7.1 Inference for Two Dependent Samples (Matched Pairs)

Learning Objectives

By the end of this chapter, the student should be able to:

  • Classify hypothesis tests by type
  • Conduct and interpret hypothesis tests for two population means with known population standard deviations
  • Conduct and interpret hypothesis tests for two population means with unknown population standard deviations
  • Conduct and interpret hypothesis tests for matched or paired samples
  • Conduct and interpret hypothesis tests for two population proportions
Ariel picture of a table full of breakfast food including waffles, fruit, breads, coffee, etc.
Figure 7.1: Types of breakfasts. If you want to test a claim that involves two groups (the types of breakfasts eaten east and west of the Mississippi River), we will use a two-sample analysis.

Studies often compare two groups. For example, maybe researchers are interested in the effect aspirin has in preventing heart attacks. One group is given aspirin and the other a placebo that has no effect, and the groups’ heart attack rates are studied over several years. Other studies may compare various diet and exercise programs. Politicians compare the proportion of individuals from different income brackets who might vote for them. Students are interested in whether SAT or GRE preparatory courses really help raise their scores.

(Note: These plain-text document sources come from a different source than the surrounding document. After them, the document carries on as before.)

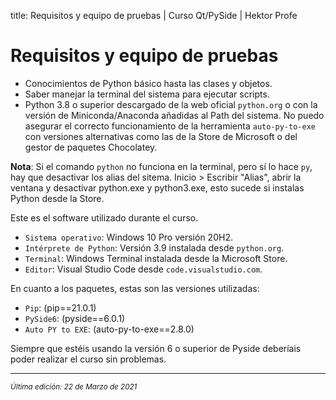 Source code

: title: Requisitos y equipo de pruebas | Curso Qt/PySide | Hektor Profe

# Requisitos y equipo de pruebas

- Conocimientos de Python básico hasta las clases y objetos.
- Saber manejar la terminal del sistema para ejecutar scripts.
- Python 3.8 o superior descargado de la web oficial `python.org` o con la versión de Miniconda/Anaconda añadidas al Path del sistema. No puedo asegurar el correcto funcionamiento de la herramienta `auto-py-to-exe` con versiones alternativas como las de la Store de Microsoft o del gestor de paquetes Chocolatey.

**Nota**: Si el comando `python` no funciona en la terminal, pero sí lo hace `py`, hay que desactivar los alias del sitema. Inicio > Escribir "Alias", abrir la ventana y desactivar python.exe y python3.exe, esto sucede si instalas Python desde la Store.

Este es el software utilizado durante el curso.

- `Sistema operativo`: Windows 10 Pro versión 20H2.
- `Intérprete de Python`: Versión 3.9 instalada desde `python.org`.
- `Terminal`: Windows Terminal instalada desde la Microsoft Store.
- `Editor`: Visual Studio Code desde `code.visualstudio.com`.

En cuanto a los paquetes, estas son las versiones utilizadas:

- `Pip`: (pip==21.0.1)
- `PySide6`: (pyside==6.0.1)
- `Auto PY to EXE`: (auto-py-to-exe==2.8.0)

Siempre que estéis usando la versión 6 o superior de Pyside deberíais poder realizar el curso sin problemas.


___
<small class="edited"><i>Última edición: 22 de Marzo de 2021</i></small>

You have learned to conduct inference on single means and single proportions. We know that the first step is deciding the type of data with which we are working. For quantitative data, we are focused on means, while for categorical data, we are focused on proportions. In this chapter, we will compare two means or two proportions. The general procedure is still the same, just expanded. With two-sample analysis, it is good to know what the formulas look like and where they originate; however, you will probably lean heavily on technology in preforming the calculations.

In comparing two means, we are obviously working with two groups, but first we need to think about the relationship between them. The groups are classified either as independent or dependent. Independent samples consist of two samples that have no relationship—that is, sample values selected from one population are not related in any way to sample values selected from the other population. Dependent samples consist of two groups that have some sort of identifiable relationship.

Two Dependent Samples (Matched Pairs)

Two samples that are dependent typically come from a matched pairs experimental design. The parameter tested using matched pairs is the population mean difference. When using inference techniques for matched or paired samples, the following characteristics should be present:

  • Simple random sampling is used.
  • Sample sizes are often small.
  • Two measurements (samples) are drawn from the same (or extremely similar) two individuals or objects.
  • Differences are calculated from the matched or paired samples.
  • The differences form the sample that is used for analysis.

To perform statistical inference techniques, we first need to know about the sampling distribution of our parameter of interest. Remember that, although we start with two samples, the differences are the data in which we are interested, and our parameter of interest is μd, the mean difference. Our point estimate is \overline{x}_d. In a perfect world, we could assume that both samples come from a normal distribution; therefore, the differences in those normal distributions are also normal. However, in order to use Z, we must know the population standard deviation, which is near impossible for a difference distribution. In addition, it is very hard to find large numbers of matched pairs, so the sampling distribution we typically use for \overline{x}_d is a t-distribution with n – 1 degrees of freedom, where n is the number of differences.

Confidence intervals may be calculated on their own for two samples, but often, we first want to conduct a hypothesis test to formally check if a difference exists, especially in the case of matched pairs. If we do find a statistically significant difference, then we may estimate it with a CI after the fact.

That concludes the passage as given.